This article will show how to make drive centers using a Split Sleeve Drill Driver in a variety of shapes and sizes either by hand turning the stock or using various metal cutters mounted in a drill chuck. Split Sleeve Drill Drivers are limited in size according to the Morse Taper size, as obviously, the drill inserted must be smaller than the Morse Taper less the thickness of the driver walls. For MT2 drivers, the maximum size is 35/64” —I decided ½” was a more sensible size to use as rod stock of that size is more common.
First a one piece 1/2” center will be made using a modified V-bit and then modifications for serrated teeth and size will be shown. For those who don’t like turning metal by hand or want interchangeable center points, then methods using drill chuck mounted cutters will be shown. Then the article will show how to make drive mandrels for various uses.
One piece Center
The basic 1/2” safety drive center is made from 1/2” stock. Oil hardening drill rod is probably the best choice, especially if you want to harden it, but you can start with any steel that is the right size. Begin by cutting the steel about 1-1/2” long. As the whole idea is interchangeable centers, you might as well do a handful while you’re at it. I used a cut-off saw, as in Fig02, because if does a square cut which saves time later. Clean up and square, if needed, both ends of each insert on a bench grinder.

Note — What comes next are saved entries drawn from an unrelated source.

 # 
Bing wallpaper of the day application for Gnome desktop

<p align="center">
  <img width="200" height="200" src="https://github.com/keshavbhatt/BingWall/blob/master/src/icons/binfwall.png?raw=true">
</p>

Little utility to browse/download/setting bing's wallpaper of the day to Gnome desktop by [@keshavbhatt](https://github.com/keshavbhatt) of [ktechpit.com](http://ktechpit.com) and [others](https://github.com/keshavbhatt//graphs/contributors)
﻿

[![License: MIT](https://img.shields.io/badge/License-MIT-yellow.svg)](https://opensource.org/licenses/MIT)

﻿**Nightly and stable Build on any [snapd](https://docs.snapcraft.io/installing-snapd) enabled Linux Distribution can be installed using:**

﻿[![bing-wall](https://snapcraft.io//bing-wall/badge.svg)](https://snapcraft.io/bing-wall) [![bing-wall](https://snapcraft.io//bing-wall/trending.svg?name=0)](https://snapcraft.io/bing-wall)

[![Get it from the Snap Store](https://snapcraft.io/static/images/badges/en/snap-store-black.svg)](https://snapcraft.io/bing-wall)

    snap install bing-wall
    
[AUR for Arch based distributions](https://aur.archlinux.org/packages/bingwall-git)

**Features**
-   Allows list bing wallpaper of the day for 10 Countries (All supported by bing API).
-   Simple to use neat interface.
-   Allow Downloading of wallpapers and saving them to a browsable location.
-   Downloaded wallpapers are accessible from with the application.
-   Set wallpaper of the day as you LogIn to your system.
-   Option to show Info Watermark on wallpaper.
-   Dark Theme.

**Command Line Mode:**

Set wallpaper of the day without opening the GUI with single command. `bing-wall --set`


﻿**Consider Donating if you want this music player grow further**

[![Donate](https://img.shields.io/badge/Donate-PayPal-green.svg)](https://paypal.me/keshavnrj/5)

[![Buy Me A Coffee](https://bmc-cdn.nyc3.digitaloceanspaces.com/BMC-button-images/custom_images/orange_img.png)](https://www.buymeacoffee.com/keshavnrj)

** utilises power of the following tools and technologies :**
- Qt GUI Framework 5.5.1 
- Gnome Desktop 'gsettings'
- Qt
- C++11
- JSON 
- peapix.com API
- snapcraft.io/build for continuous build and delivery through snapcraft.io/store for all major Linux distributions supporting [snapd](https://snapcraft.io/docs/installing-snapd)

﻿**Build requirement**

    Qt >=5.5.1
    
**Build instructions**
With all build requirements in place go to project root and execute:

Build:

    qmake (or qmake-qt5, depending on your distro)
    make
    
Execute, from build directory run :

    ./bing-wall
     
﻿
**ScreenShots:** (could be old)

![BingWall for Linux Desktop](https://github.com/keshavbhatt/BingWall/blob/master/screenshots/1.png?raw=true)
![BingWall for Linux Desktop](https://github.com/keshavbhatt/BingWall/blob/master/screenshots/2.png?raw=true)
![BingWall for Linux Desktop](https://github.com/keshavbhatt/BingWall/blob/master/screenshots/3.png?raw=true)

Hand turning steel on a wood lathe can be a daunting experience, even with cobalt steel bits and a long handle because of the greater forces involved. There are a couple of things that will significantly lessen the stress. The first is moving the tool rest very close to the turning—put the cobalt bit on the rest, not the bit holder. The other is limiting the contact area of the cutting tool, as the force is proportional to the width of the tool actually engaged. You can’t just use a thinner tool, however, as it must be strong and rigid. The best solution I’ve found for that is to grind a small flat area at the tip of a V shaped bit and cutting mostly with the tip. Begin with ¼” cobalt steel bit and grind one end to a V shape using a standard scraper sharpening angle. Then, using the same angle, grind a small flat, about 1/16” across, at the tip of the V as in Fig03. The cobalt bit is then held in some kind of shaft (a 3/8” hole in a ¾” shaft with a set screw will do—I used a Stewart System hollowing tool). The tool rest height should be set so that the cutting tip is at the center of the work when the handle is held straight across (parallel to the floor). Don’t be timid with the tool, as if no shaving is produced you’re only dulling the tool and making heat. With only the small tip engaged and the lathe running at a slow speed, you should be able to produce a shaving without sweating or causing your lathe to shake and protest.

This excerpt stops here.